I think you are missing an understanding of how coroutines work, and
what they can do for your code structure.
One rough analogy is that coroutines are to threads what cooperative
multitasking is to pre-emptive multitasking. Clearly, pre-emptive
multitasking and threads have their advantages for many uses - they can
be prioritised automatically, they can run in parallel on different
cores, and they stop bad processes from blocking the system. But
cooperative has its advantages too. They are much easier for
synchronisation and access to shared data - /you/ decide where tasks
block and other tasks can take over, eliminating all sorts of locking
and atomicity issues. They are lightweight, flexible, easy to
understand, and easy (or easier) to debug.
In comparison to asynchronous processes with callbacks, they are easier
to write and clearer to read, while maintaining the lightweight
features. A clear indication is what you see when you write the code.

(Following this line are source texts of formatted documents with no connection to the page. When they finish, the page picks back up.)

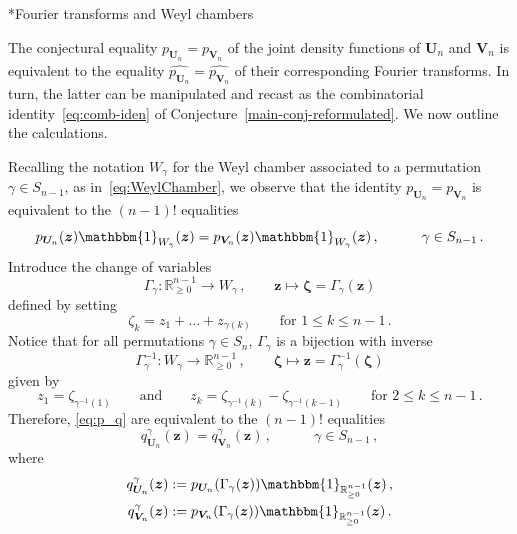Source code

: \documentclass[a4paper,reqno,12pt]{amsart}
\makeatletter
\theoremstyle{plain}
\theoremstyle{definition}
\renewcommand\subsubsection{\@startsection{subsubsection}{3}%
  \z@{.5\linespacing\@plus.7\linespacing}{-.5em}%
  {\scshape}}
\newcommand{\R}{\mathbb{R}}
\newcommand{\1}{\mathbbm{1}}
\renewcommand{\hat}{\widehat}
\makeatother
\begin{document}
\subsubsection*{Fourier transforms and Weyl chambers}

The conjectural equality $p_{\bm{U}_n} = p_{\bm{V}_n}$ of the joint density functions of $\bm{U}_n$ and $\bm{V}_n$ is equivalent to the equality $\hat{p_{\bm{U}_n}} = \hat{p_{\bm{V}_n}}$ of their corresponding Fourier transforms.
In turn, the latter can be manipulated and recast as the combinatorial identity~\eqref{eq:comb-iden} of Conjecture~\ref{main-conj-reformulated}.
We now outline the calculations.

Recalling the notation $W_{\gamma}$ for the Weyl chamber associated to a permutation $\gamma\in S_{n-1}$, as in~\eqref{eq:WeylChamber}, we observe that the identity $p_{\bm{U}_n} = p_{\bm{V}_n}$ is equivalent to the $(n-1)!$ equalities
\begin{equation}
\label{eq:p_q}
p_{\bm{U}_n}(\bm{z}) \1_{W_{\gamma}}(\bm{z})
=p_{\bm{V}_n}(\bm{z})\1_{W_{\gamma}}(\bm{z}) \, , \qquad\quad \gamma\in S_{n-1} \, .
\end{equation}
Introduce the change of variables
\begin{equation}
\label{eq:changeVar}
\Gamma_{\gamma}\colon \R^{n-1}_{\geq 0}\to W_{\gamma}\, ,\qquad  
\bm{z}
\mapsto
\bm{\zeta}=\Gamma_{\gamma}(\bm{z})
\end{equation}
defined by  setting 
\[
\zeta_k = z_1 + \dots + z_{\gamma(k)}\qquad \text{for } 1\leq k\leq n-1 \, .
\]
Notice that for all permutations $\gamma\in S_n$, $\Gamma_{\gamma}$ is a bijection with inverse 
\begin{equation}
\label{eq:changeVar2}
\Gamma_{\gamma}^{-1}\colon W_{\gamma}\to  \R^{n-1}_{\geq 0}\, ,\qquad  
\bm{\zeta}\mapsto\bm{z}=\Gamma_{\gamma}^{-1}(\bm{\zeta})
\end{equation}
 given by
\[
z_1= \zeta_{\gamma^{-1}(1)}
\qquad\text{and}\qquad
z_k = \zeta_{\gamma^{-1}(k)} - \zeta_{\gamma^{-1}(k-1)} \qquad \text{for } 2\leq k\leq n-1 \, .
\]
Therefore, \eqref{eq:p_q} are equivalent to the $(n-1)!$ equalities
\begin{equation}
\label{eq:p_q_gamma}
q_{\bm{U}_n}^{\gamma}(\bm{z})
=q_{\bm{V}_n}^{\gamma}(\bm{z}) \, , \qquad\quad \gamma\in S_{n-1} \, ,
\end{equation}
where 
\begin{align*}
q_{\bm{U}_n}^{\gamma}(\bm{z})
&:= p_{\bm{U}_n}(\Gamma_{\gamma}(\bm{z}))\1_{\R^{n-1}_{\geq 0}}(\bm{z}) \, , \\
q_{\bm{V}_n}^{\gamma}(\bm{z})
&:= p_{\bm{V}_n}(\Gamma_{\gamma}(\bm{z}))\1_{\R^{n-1}_{\geq 0}}(\bm{z})  \, .
\end{align*}
\end{document}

With asynchronous processes with callbacks, you often see a code
structure of a function call with a lambda, which contains a function
call with a lambda, and so on - a new level of indentation for every
step. Your code is one statement - a single function call - that spans
perhaps dozens of lines of highly indented source code. The equivalent
written using coroutines will look like normal, sequential code, and can
contain whatever mix of statements, declarations, comments, etc., that
you like.
So I am looking forward to coroutines. I think it will take a while for
support to mature and be efficient in compilers, but it will give us a
new way to structure code.
Other than that, in C++20 I look forward to concepts and modules. The
spaceship operator will simplify some kinds of classes. Then there are
lots of small but nice features - more constexpr, consteval, etc.
Ranges are another big feature - I don't know quite how well that will
work out, but it is certainly interesting.